Exercise prompt.
Copy the records below exactly, leaving out any pictures.

Plain-text document sources.

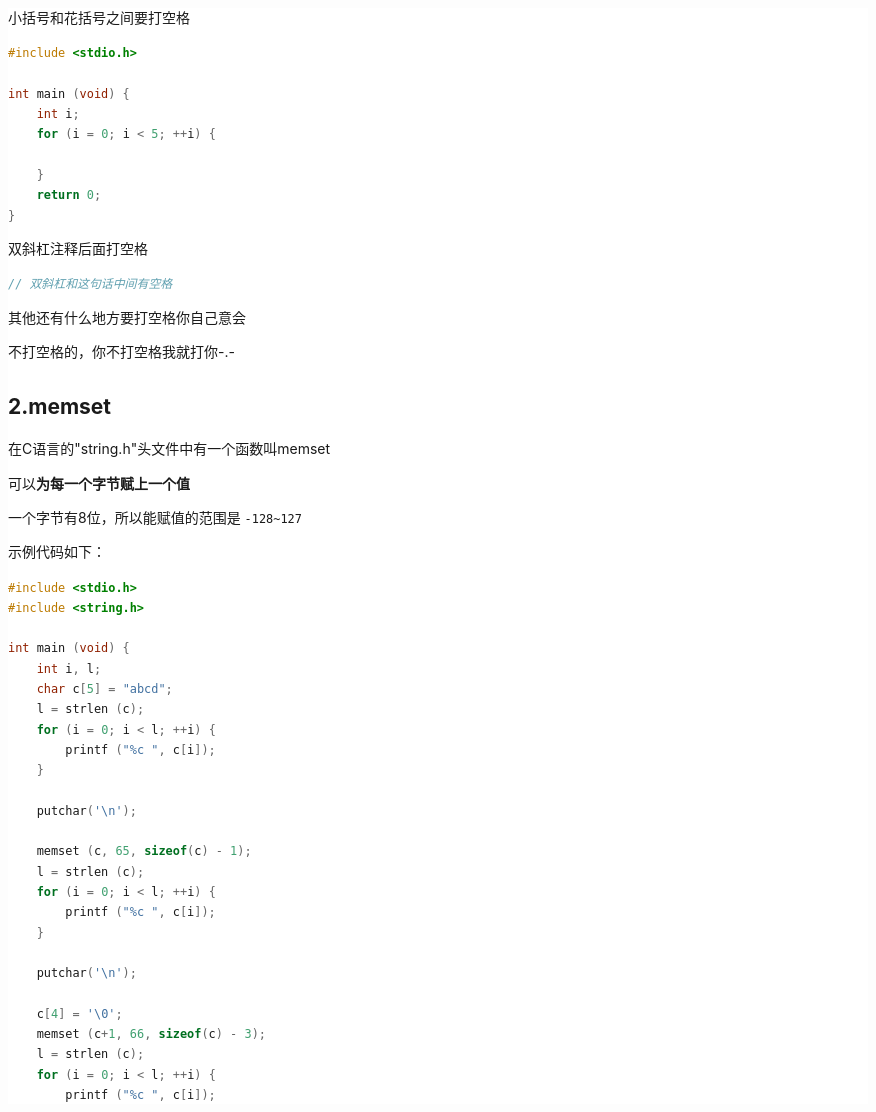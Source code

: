 

小括号和花括号之间要打空格

```c
#include <stdio.h>

int main (void) {
    int i;
    for (i = 0; i < 5; ++i) {
		
	}
    return 0;
}
```



双斜杠注释后面打空格

```C
// 双斜杠和这句话中间有空格
```



其他还有什么地方要打空格你自己意会

不打空格的，你不打空格我就打你-.-





## 2.memset



在C语言的"string.h"头文件中有一个函数叫memset

可以**为每一个字节赋上一个值**

一个字节有8位，所以能赋值的范围是 `-128~127`

示例代码如下：



```c
#include <stdio.h>
#include <string.h>

int main (void) {
	int i, l;
	char c[5] = "abcd";
	l = strlen (c);
	for (i = 0; i < l; ++i) {
		printf ("%c ", c[i]);
	}
	
	putchar('\n');
	
	memset (c, 65, sizeof(c) - 1);
	l = strlen (c);	
	for (i = 0; i < l; ++i) {
		printf ("%c ", c[i]);
	}
	
	putchar('\n');
	
	c[4] = '\0';
	memset (c+1, 66, sizeof(c) - 3);
	l = strlen (c);
	for (i = 0; i < l; ++i) {
		printf ("%c ", c[i]);
```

Exercise response.
Source code

: 

小括号和花括号之间要打空格

```c
#include <stdio.h>

int main (void) {
    int i;
    for (i = 0; i < 5; ++i) {
		
	}
    return 0;
}
```



双斜杠注释后面打空格

```C
// 双斜杠和这句话中间有空格
```



其他还有什么地方要打空格你自己意会

不打空格的，你不打空格我就打你-.-





## 2.memset



在C语言的"string.h"头文件中有一个函数叫memset

可以**为每一个字节赋上一个值**

一个字节有8位，所以能赋值的范围是 `-128~127`

示例代码如下：



```c
#include <stdio.h>
#include <string.h>

int main (void) {
	int i, l;
	char c[5] = "abcd";
	l = strlen (c);
	for (i = 0; i < l; ++i) {
		printf ("%c ", c[i]);
	}
	
	putchar('\n');
	
	memset (c, 65, sizeof(c) - 1);
	l = strlen (c);	
	for (i = 0; i < l; ++i) {
		printf ("%c ", c[i]);
	}
	
	putchar('\n');
	
	c[4] = '\0';
	memset (c+1, 66, sizeof(c) - 3);
	l = strlen (c);
	for (i = 0; i < l; ++i) {
		printf ("%c ", c[i]);
```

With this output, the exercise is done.